Na reunião que estabeleceu diálogo entre a prefeitura, os responsáveis pelo empreendimento vencedor do edital e o projeto social, na tarde passada, foi esclarecido que as marmitas poderão seguir sendo oferecidas à população de rua naquele local. Ao mesmo tempo, os contêineres irão operar.
A possibilidade de coexistência entre o empreendimento privado e o projeto voluntário de assistência social existe porque a lanchonete deve posicionar suas mesas e atender o público próximo à Avenida Loureiro da Silva, enquanto o PF das Ruas reúne centenas de pessoas em vulnerabilidade na outra extremidade, no lado voltado para o Centro Histórico.
A permanência do projeto na região era uma reivindicação de Rose e também dos assistidos pela iniciativa. Em reuniões anteriores, a Secretaria Municipal de Desenvolvimento Social chegou a oferecer sedes maiores, mas em locais afastados, como o bairro Cavalhada e o Terminal Triângulo, na Assis Brasil.
— Quando circulamos pelas pensões do Centro, a grande maioria me conhece. Isso mostra o efeito que este prato de comida tem na vida deles. Estamos trabalhando também na ressocialização destas pessoas. Queremos uma formalização de permissão da prefeitura para que nós sigamos ali. Pois o prefeito vai mudar e quero que nossa causa siga ali, pois estamos ajudando muitas pessoas — afirmou Rose.

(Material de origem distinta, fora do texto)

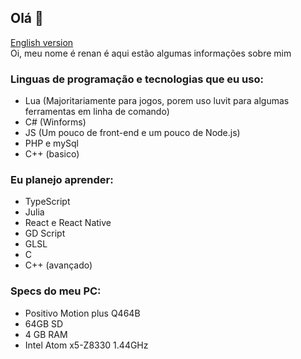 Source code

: ## Olá 👋
[English version]() <br>
Oi, meu nome é renan é aqui estão algumas informações sobre mim

### Linguas de programação e tecnologias que eu uso:
- Lua (Majoritariamente para jogos, porem uso luvit para algumas ferramentas em linha de comando) 
- C# (Winforms)
- JS (Um pouco de front-end e um pouco de Node.js)
- PHP e mySql
- C++ (basico)

### Eu planejo aprender:
- TypeScript
- Julia
- React e React Native
- GD Script
- GLSL
- C
- C++ (avançado)

### Specs do meu PC:
- Positivo Motion plus Q464B
- 64GB SD
- 4 GB RAM
- Intel Atom x5-Z8330 1.44GHz

<!--
**Laggh/Laggh** is a ✨ _special_ ✨ repository because its `README.md` (this file) appears on your GitHub profile.

Here are some ideas to get you started:

- 🔭 I’m currently working on ...
- 🌱 I’m currently learning ...
- 👯 I’m looking to collaborate on ...
- 🤔 I’m looking for help with ...
- 💬 Ask me about ...
- 📫 How to reach me: ...
- 😄 Pronouns: ...
- ⚡ Fun fact: ...
-->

A voluntária segue tentando obter autorização documentada do Executivo municipal para ter garantido espaço para o trabalho embaixo do viaduto. Na reunião de quinta-feira, foi estabelecido que haverá novo encontro da PF das Ruas com a Secretaria Municipal de Parcerias (SMPar) para tratarem da qualificação física daquele local, com menos divisórias que impedem a circulação e mais estruturas para higiene dos moradores de rua.
Adotantes apoiam os voluntários
Os adotantes do viaduto, Joice Eltz e o marido, Danúbio da Silva, proprietários do futuro Xis da Imperatriz, afirmaram respeitar a iniciativa dos voluntários.
— Se depender de nós, o movimento ainda irá melhorar ainda mais. Quanto mais ocupação, mais segurança o viaduto terá. Durante a semana, o local fica abandonado. Queremos mantê-lo sempre limpo, urbanizado, seguro e organizado — comentou Danúbio por meio da comunicação da SMPar.
Concessões avançam na cidade
A SMPar é quem regulamenta as concessões à iniciativa privada dos espaços chamados de "baixo viaduto". Em outras elevadas como a José Loureiro da Silva, que conduz a Avenida Duque de Caxias sobre a João Pessoa, ou a Dom Pedro I, que ergue a Padre Cacique sobre a José de Alencar, e o Viaduto Tiradentes, sobre a Avenida Protásio Alves, iniciativas parecidas já começaram a operar, oferecendo em troca a revitalização arquitetônica do local.
Sem viaduto, mas com a mesma proposta, a Travessa Mário Cinco Paus, ao lado da Rua Uruguai, no Centro Histórico, também foi concedida à iniciativa privada. Um dos próximos locais com esta troca será o viaduto que leva a Avenida Carlos Gomes sobre a Avenida Nilo Peçanha.